Summary An alkaline phosphatase (AP)‐labelled oligonucleotide probe was developed to detect and enumerate trh + Vibrio parahaemolyticus in seafood. The probe was evaluated using 40 isolates of V. parahaemolyticus , 45 isolates of other vibrios and 55 non‐vibrio isolates. The probe reacted specifically with V. parahaemolyticus possessing either the trh 1 or trh 2 variant of the trh gene and was found to be 100% specific for trh + V. parahaemolyticus . Using the trh probe, V. parahaemolyticus carrying trh gene was targeted in 34 seafood samples by direct plating and colony hybridization procedure. The trh + V. parahaemolyticus could be detected in five of 34 (14.7%) samples and the levels ranged from 5.0 × 10 2 to 3.4 × 10 3  cfu g −1 . Colonies of trh + V.parahaemolyticus were isolated from the five positive samples. Forty seafood samples were analysed for trh + V. parahaemolyticus by colony hybridization following enrichment in alkaline peptone water. 16 samples (40%) were positive for trh gene and trh + V. parahaemolyticus was isolated from 15 samples (37.5%).

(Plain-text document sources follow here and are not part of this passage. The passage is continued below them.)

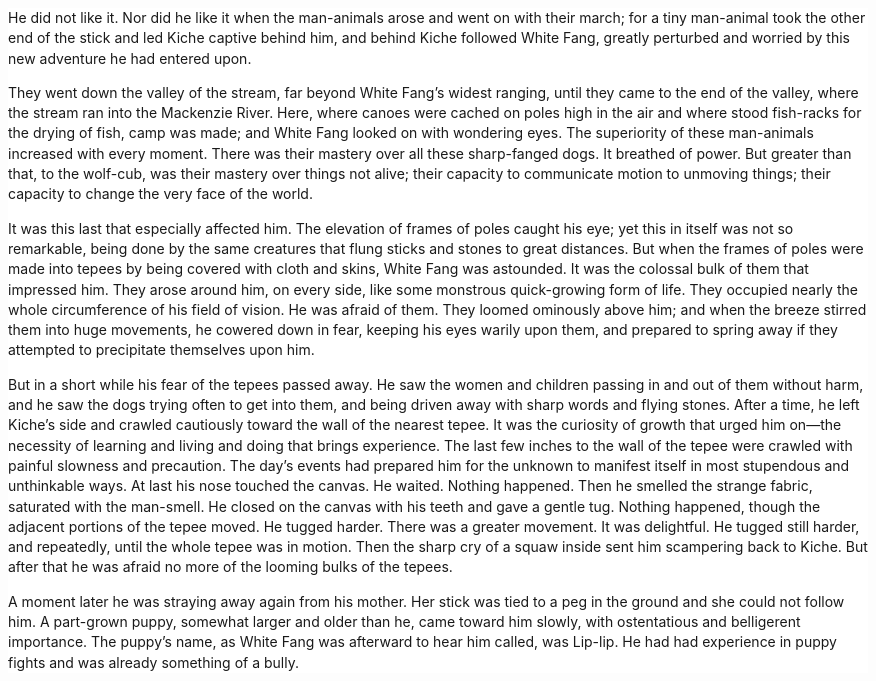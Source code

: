 He did not like it. Nor did he like it when the man-animals
arose and went on with their march; for a tiny man-animal took the other
end of the stick and led Kiche captive behind him, and behind Kiche
followed White Fang, greatly perturbed and worried by this new adventure
he had entered upon.

They went down the valley of the stream, far beyond White Fang’s
widest ranging, until they came to the end of the valley, where the
stream ran into the Mackenzie River. Here, where canoes were cached
on poles high in the air and where stood fish-racks for the drying of
fish, camp was made; and White Fang looked on with wondering eyes.
The superiority of these man-animals increased with every moment.
There was their mastery over all these sharp-fanged dogs. It breathed
of power. But greater than that, to the wolf-cub, was their mastery
over things not alive; their capacity to communicate motion to unmoving
things; their capacity to change the very face of the world.

It was this last that especially affected him. The elevation
of frames of poles caught his eye; yet this in itself was not so remarkable,
being done by the same creatures that flung sticks and stones to great
distances. But when the frames of poles were made into tepees
by being covered with cloth and skins, White Fang was astounded.
It was the colossal bulk of them that impressed him. They arose
around him, on every side, like some monstrous quick-growing form of
life. They occupied nearly the whole circumference of his field
of vision. He was afraid of them. They loomed ominously
above him; and when the breeze stirred them into huge movements, he
cowered down in fear, keeping his eyes warily upon them, and prepared
to spring away if they attempted to precipitate themselves upon him.

But in a short while his fear of the tepees passed away. He
saw the women and children passing in and out of them without harm,
and he saw the dogs trying often to get into them, and being driven
away with sharp words and flying stones. After a time, he left
Kiche’s side and crawled cautiously toward the wall of the nearest
tepee. It was the curiosity of growth that urged him on—the
necessity of learning and living and doing that brings experience.
The last few inches to the wall of the tepee were crawled with painful
slowness and precaution. The day’s events had prepared him
for the unknown to manifest itself in most stupendous and unthinkable
ways. At last his nose touched the canvas. He waited.
Nothing happened. Then he smelled the strange fabric, saturated
with the man-smell. He closed on the canvas with his teeth and
gave a gentle tug. Nothing happened, though the adjacent portions
of the tepee moved. He tugged harder. There was a greater
movement. It was delightful. He tugged still harder, and
repeatedly, until the whole tepee was in motion. Then the sharp
cry of a squaw inside sent him scampering back to Kiche. But after
that he was afraid no more of the looming bulks of the tepees.

A moment later he was straying away again from his mother.
Her stick was tied to a peg in the ground and she could not follow him.
A part-grown puppy, somewhat larger and older than he, came toward him
slowly, with ostentatious and belligerent importance. The puppy’s
name, as White Fang was afterward to hear him called, was Lip-lip.
He had had experience in puppy fights and was already something of a
bully.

To assess the sensitivity of the trh probe, seafood homogenates spiked with known concentrations of trh ‐positive V. parahaemolyticus were plated and hybridized. Counts obtained using the probe were similar to those of inocula. The results suggest that the AP‐labelled trh probe is useful for the detection and enumeration of trh + V. parahaemolyticus in seafood.